You can familiarize yourself with how the project functions by watching the video and/or reading the blog

Video

You can find the video here.

Blog

You can find the blog here.

Notebooks and Code

This project contains data extraction, pre-processing training, an inference app, and openshift manifests. In order to improve models a considerable amount of work has been done to pre-train a word vector model for fastText.

Environment Variables

The .env.example file shows the necessary environment variables needed for the code to run smoothly. If extracting data using the github API a github access key is required. If using ceph then the credentials are required in the .env file, and USE_CEPH should be set to 1. If not using Ceph it should be set to 0. A repo name is required in all cases. It can be either the name of a repository in the format {user/repo} or just the name of a user.

Dataset

The dataset can be extracted in the issue extraction notebook. A github access key should be included in the .env file. It will extract either all issues from all of a user’s repos or all issues from a specific repo.

Preprocessing

After extracting the dataset, one should then run the preprocessing notebook. The vocabulary will be built there. Note that the preprocessing functions do not come from this notebook, but rather from a preprocessing script. The notebook is for building and saving the vocabulary, and the script is where the helper functions lie.

Training

Once preprocessing is complete, the models can be trained.
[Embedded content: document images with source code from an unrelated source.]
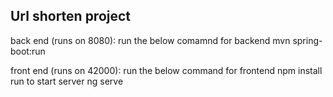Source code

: Url shorten project
--------------------
back end (runs on 8080): run the below comamnd for backend
mvn spring-boot:run

front end (runs on 42000): run the below command for frontend
npm install
run to start server
ng serve

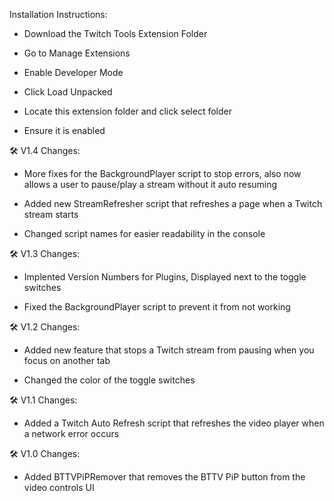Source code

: Installation Instructions:

- Download the Twitch Tools Extension Folder

- Go to Manage Extensions

- Enable Developer Mode

- Click Load Unpacked

- Locate this extension folder and click select folder

- Ensure it is enabled


🛠️ V1.4 Changes:

- More fixes for the BackgroundPlayer script to stop errors, also now allows a user to pause/play a stream without it auto resuming

- Added new StreamRefresher script that refreshes a page when a Twitch stream starts

- Changed script names for easier readability in the console


🛠️ V1.3 Changes:

- Implented Version Numbers for Plugins, Displayed next to the toggle switches

- Fixed the BackgroundPlayer script to prevent it from not working
  

🛠️ V1.2 Changes:

- Added new feature that stops a Twitch stream from pausing when you focus on another tab

- Changed the color of the toggle switches


🛠️ V1.1 Changes:

- Added a Twitch Auto Refresh script that refreshes the video player when a network error occurs


🛠️ V1.0 Changes:

- Added BTTVPiPRemover that removes the BTTV PiP button from the video controls UI
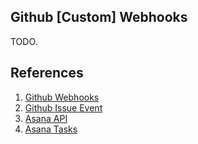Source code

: Github [Custom] Webhooks
------------------------

TODO.


## References

1. [Github Webhooks](https://developer.github.com/webhooks/)
2. [Github Issue Event](https://developer.github.com/v3/activity/events/types/#issuesevent)
3. [Asana API](http://developer.asana.com/documentation/)
4. [Asana Tasks](http://developer.asana.com/documentation/#tasks)


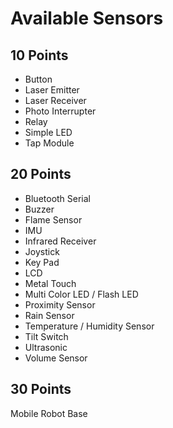# Available Sensors

## 10 Points

- Button
- Laser Emitter
- Laser Receiver
- Photo Interrupter
- Relay
- Simple LED
- Tap Module

## 20 Points

- Bluetooth Serial
- Buzzer
- Flame Sensor
- IMU
- Infrared Receiver
- Joystick
- Key Pad
- LCD
- Metal Touch
- Multi Color LED / Flash LED
- Proximity Sensor
- Rain Sensor
- Temperature / Humidity Sensor
- Tilt Switch
- Ultrasonic
- Volume Sensor

## 30 Points

Mobile Robot Base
This is done in the model training notebook. This part has the most customizable features, such as making an exclusion list of users whose issues to discard, tags that aren’t worth predicting, synonyms for tags, and which models you want to save. The models come from a model classes script that contains subclasses of already-made models.

Manifests

Under the manifests/base folder, one can find all the essentials needed for deploying the app on openshift, namely a service, route, and deploymentconfig.

App

The app is in the root directory, named app.py. It can be run locally or on a kubernetes cluster.

Pre-training fastText

To pretrain our fastText model we train a Word2Vec model on general github issues. We use the GHArchive to extract data to train on. In order to use anything here a google BigQuery account must be made and the proper .json credentials file should be stored in the root. The first step to pre-training a vector model is to run the vocabulary building notebook. This downloads a word vector model and reduces vocabulary as well as adds new vocabulary. Note that again, this notebook is not called for preprocessing helper functions, but the w2v preprocessing script is. Then, one can set the pre-training notebook to run for as long as they would like to.

Visualizing

With a pretrained word vector model, one can then check out the visualization notebook. I advise to look at the gensim Word2Vec documentation and play around with whatever you think would be interesting to look at.